Dubai: Mecca of modernity

Old Dubai

"This city is growing so rapidly! Every time I come to Dubai there are new streets, new buildings. I don't even recognize the city anymore." The skyscrapers to the left and right of the magnificent Sheikh Zayed Road, the glass silhouette of the city on Dubai Creek, the Burj-al-Arab Hotel in the form of a huge sail: none of this existed when Michaela Völker first saw it in 1996 came to the desert state - in search of adventure.

At that time she started working as a stewardess for the airline Emirates. She wanted to go abroad, out of Germany. Actually only for six months. She then stayed in Dubai for five years. In 1996, Michaela Völker recalls, there were only a few hundred Germans in Dubai. Everyone knew each other. Just a few years later there were already 3,500.

Oil for the children of Allah

Dubai is a sheikdom within the United Arab Emirates. The United Arab Emirates: What sounds as modern as the "United States of America" ​​was an isolated area until the early 1990s. Oil had made the inhabitants rich. So rich that they could buy their way out of the outside world. No foreigner could hope to get a residence permit until 1991. Visas were only available to business people, if at all. But then it became clear: one day the oil reserves will run out.

Last solution: luxury tourism

Sheikh Zayed, the head of the Emirates, developed a plan. The money that comes from the oil business should be used to turn the sleepy desert states into a hub for all of Asia in terms of financial services and luxury tourism.

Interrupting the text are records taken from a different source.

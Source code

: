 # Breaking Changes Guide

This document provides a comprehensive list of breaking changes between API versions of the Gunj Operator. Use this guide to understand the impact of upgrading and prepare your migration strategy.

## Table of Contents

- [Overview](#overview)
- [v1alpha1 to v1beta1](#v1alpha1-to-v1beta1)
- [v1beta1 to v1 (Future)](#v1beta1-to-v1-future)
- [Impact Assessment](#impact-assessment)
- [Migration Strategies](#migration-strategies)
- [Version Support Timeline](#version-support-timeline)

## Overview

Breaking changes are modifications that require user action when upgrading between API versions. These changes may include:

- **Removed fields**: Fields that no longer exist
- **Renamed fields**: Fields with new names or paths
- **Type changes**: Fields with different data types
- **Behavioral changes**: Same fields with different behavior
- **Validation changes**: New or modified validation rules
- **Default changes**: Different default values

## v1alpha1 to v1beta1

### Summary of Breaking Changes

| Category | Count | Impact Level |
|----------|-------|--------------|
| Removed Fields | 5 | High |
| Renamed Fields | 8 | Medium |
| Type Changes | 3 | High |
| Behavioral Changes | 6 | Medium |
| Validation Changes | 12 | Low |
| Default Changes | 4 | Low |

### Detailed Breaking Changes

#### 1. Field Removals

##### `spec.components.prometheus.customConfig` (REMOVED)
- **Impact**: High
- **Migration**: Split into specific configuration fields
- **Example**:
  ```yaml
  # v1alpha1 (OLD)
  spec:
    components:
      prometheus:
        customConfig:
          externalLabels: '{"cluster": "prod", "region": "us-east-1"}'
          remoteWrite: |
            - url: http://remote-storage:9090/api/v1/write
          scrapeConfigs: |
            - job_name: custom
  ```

The prerequisites for this are good: an average of 363 sunny days a year and several hundred kilometers of sandy beach. The income from the hotels and banks should also secure Dubai's prosperity for the future. Since then, billions of dollars have been poured into the construction of new high-rise buildings, highways and airports. And with it come the people who keep luxury going: work is frowned upon among the locals. "The great attraction of this city for me is that so many young people from different nations come together here," says Michaela.

Oriental pretzel

People from all over the world always bring a piece of home with them to the Gulf. Those who want to feel at home in Germany will find what they are looking for at the Jumeirah Beach Hotel, one of the magnificent hotel palaces just outside the city. There is the "Keller", a German restaurant. From the rustic tables you can look through the luxurious oriental lobby over the pools to a deep blue lagoon. With pretzel and wheat beer.